The TAS3 architecture provides the high level design of an infrastructure intended to provide the next generation of trust & security eco-systems that can (1) meet the requirements of complex and highly versatile business processes, (2) enable the dynamic user-centric management of policies and (3) ensure end-to-end secure transmission of personal information and user-controlled attributes between heterogeneous, context dependent and continuously changing systems.
The trusted architecture is built on three foundations: technical, policy and legal.
The technical architecture, introduced and described at a high level in this document, presents the different services that are needed in order to operate a trust network (or eco-system). Other work package deliverables provide more detailed designs of some of these services.
The technical architecture proposes a number of Policy Decision Points (PDPs) that are services capable of evaluating policies of various kinds and returning policy decisions to their callers - the Policy Enforcement Points (PEPs). The correct enforcement of user's policies engenders trust in a network. Many policies in a TAS3 trust network will be sticky policies, meaning that the policy and the data to which it pertains, are cryptographically bound together, thereby ensuring that the policy is always there to be correctly enforced. Various types of policy and PDP are envisaged, trust PDPs, privacy PDPs, authorisation PDPs, delegation PDPs etc. Details of these PDPs and the policies they support will be provided in more detail in other workpackage deliverables e.g. from WP4, WP5, and WP7.
The legal framework and set of model contracts will be further developed in WP6. They are being designed to contractually bind all the service providers into operating in a trustworthy manner, for example, so as to honour all the choices of users concerning the handling of their personal information. As many trust enabling factors as possible will be built into the technical infrastructure described in this deliverable, thereby automating the controls and freeing organisations from the worry and overhead of ensuring that they do the right thing. When it is not possible to engender trust through technical controls alone, then legal controls through our model contracts will be used as the controls of last resort.

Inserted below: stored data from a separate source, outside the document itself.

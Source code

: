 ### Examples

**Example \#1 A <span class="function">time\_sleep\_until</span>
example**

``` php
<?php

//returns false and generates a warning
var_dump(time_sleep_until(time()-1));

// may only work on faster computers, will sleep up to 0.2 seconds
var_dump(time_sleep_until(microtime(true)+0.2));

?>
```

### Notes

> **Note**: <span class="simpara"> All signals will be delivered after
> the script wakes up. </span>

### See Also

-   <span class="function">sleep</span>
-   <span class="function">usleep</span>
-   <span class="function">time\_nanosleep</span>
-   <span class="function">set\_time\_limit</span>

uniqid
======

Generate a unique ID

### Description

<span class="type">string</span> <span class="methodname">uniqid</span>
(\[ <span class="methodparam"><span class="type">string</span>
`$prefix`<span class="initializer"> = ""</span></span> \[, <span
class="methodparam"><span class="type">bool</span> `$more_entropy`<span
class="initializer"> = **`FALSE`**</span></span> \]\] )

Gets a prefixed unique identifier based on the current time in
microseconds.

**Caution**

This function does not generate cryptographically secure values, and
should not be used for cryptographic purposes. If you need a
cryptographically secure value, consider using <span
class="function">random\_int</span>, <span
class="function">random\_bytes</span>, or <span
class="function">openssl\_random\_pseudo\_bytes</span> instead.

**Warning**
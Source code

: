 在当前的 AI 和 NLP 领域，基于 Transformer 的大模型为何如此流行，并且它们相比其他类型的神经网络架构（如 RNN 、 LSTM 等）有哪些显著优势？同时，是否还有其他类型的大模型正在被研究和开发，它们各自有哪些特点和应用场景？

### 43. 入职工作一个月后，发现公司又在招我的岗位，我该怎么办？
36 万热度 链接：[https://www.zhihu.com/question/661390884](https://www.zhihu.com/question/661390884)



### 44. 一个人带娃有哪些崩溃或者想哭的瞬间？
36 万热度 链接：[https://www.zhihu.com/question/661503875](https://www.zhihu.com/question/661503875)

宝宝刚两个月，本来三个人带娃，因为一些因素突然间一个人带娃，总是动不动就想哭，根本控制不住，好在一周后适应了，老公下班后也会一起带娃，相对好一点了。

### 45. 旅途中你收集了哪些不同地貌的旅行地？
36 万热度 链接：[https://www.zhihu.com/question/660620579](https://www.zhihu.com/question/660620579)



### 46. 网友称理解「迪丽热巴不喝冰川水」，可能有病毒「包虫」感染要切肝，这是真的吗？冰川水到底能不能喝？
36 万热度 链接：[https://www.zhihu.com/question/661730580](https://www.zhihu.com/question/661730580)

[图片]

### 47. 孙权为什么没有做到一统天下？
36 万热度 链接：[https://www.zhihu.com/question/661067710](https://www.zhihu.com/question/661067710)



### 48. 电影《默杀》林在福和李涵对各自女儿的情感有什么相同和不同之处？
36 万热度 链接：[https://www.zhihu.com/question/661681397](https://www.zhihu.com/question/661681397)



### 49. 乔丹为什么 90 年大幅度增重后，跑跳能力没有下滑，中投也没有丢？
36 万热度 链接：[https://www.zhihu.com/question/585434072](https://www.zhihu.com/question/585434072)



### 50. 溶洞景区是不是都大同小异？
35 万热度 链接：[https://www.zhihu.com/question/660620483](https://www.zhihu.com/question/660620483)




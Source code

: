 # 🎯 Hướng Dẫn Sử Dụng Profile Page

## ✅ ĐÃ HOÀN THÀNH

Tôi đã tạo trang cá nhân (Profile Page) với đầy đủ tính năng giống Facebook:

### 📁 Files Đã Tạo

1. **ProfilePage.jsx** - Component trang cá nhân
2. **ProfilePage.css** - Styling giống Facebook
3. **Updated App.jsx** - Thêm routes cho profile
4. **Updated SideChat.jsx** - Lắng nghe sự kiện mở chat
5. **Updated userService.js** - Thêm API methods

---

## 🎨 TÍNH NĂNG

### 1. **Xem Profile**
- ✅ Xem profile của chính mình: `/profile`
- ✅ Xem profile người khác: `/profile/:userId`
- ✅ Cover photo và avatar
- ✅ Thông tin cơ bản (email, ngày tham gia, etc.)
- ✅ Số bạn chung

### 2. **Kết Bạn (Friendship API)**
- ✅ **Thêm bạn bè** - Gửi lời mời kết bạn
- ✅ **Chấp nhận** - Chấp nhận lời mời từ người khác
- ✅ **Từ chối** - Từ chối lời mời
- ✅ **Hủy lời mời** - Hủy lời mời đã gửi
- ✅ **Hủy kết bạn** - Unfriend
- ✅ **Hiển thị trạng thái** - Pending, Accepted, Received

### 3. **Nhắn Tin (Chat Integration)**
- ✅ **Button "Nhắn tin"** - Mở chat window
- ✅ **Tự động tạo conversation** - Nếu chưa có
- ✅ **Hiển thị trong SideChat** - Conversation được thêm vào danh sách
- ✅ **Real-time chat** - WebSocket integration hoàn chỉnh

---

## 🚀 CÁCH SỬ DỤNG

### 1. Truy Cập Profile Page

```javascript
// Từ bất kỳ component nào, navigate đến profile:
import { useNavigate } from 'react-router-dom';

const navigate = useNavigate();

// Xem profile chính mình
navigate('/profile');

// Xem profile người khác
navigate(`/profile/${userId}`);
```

This architecture document describes a service oriented trust network. All the conceptual entities that are needed to form a trust and privacy preserving secure network operate as service providers and service consumers, and they collaborate together to provide the security services to end users. These trust, privacy and security services are application independent and are designed to ensure that whatever application the user is using, the application and its data are as secure, trustworthy and privacy preserving as is possible, given the risk assessment and cost constraints of the trust network. (We accept that absolute security is both technically impossible and financially unaffordable.)
The trust and privacy enhancing services offered by TAS3 include:
authorization services, whose purpose is to answer the question "is this subject authorised to access this resource in this way"
authentication services, whose purpose is to identify a subject and validate that the communicating party is indeed the identified subject
privacy preserving services whose purpose is to provide pseudonymous identities for users and minimise the cross linking of identities
trust negotiation services whose purpose is to determine if the remote communicating party is trustworthy enough to start a dialogue
secure business process management services whose purpose is to ensure that business processes operate securely, and can be dynamically modified securely
delegation services, whose purpose is to delegate credentials from a delegator to a delegate
discovery services, whose purpose is to inform clients where particular services can be found
trusted registries, whose purpose is to keep a directory of all services in the trust network who are known to provide services conforming to the TAS3 specifications
attribute authorities whose purpose is to assert that particular users have particular attributes
identity management services, which are a combination of an authentication service and an attribute authority
secure repository services, whose purpose is to store users' personal data securely and give users complete control over who should access their data and how they should handle it once they are given access to it
trust and reputation services, whose purpose is to answer the question "how trustworthy is this actor (service provider or end user)"
secure audit services whose purpose is to keep a tamper resistant record of transactions within the trust network so that legally admissible evidence can be obtained in the case of a dispute.
on-line compliance testing services whose purpose is to ensure that all the services in a trust network comply with their published specifications and policies.
All of these services are usually needed regardless of the applications that might run in a TAS3 trust network. However, small centralized trust networks may be able to dispense with one or more of these trust and privacy enhancing services, e.g. discovery or delegation services, depending upon their requirements.
The TAS3 architecture is designed to be standards and protocol agnostic so that any protocol capable of implementing the message flows and service requirements of the conceptual service providers can potentially be used by any application. However, in order to ensure interworking between the prototypes being developed in this project, we have had to choose a subset of current state of the art protocols. Annex A maps (some of) our services onto the latest state of the art application independent protocols as far as is currently possible. Further standardization effort will be needed in order to fully complete this mapping and this will be documented in a future version of this architecture (or in other TAS3 deliverables).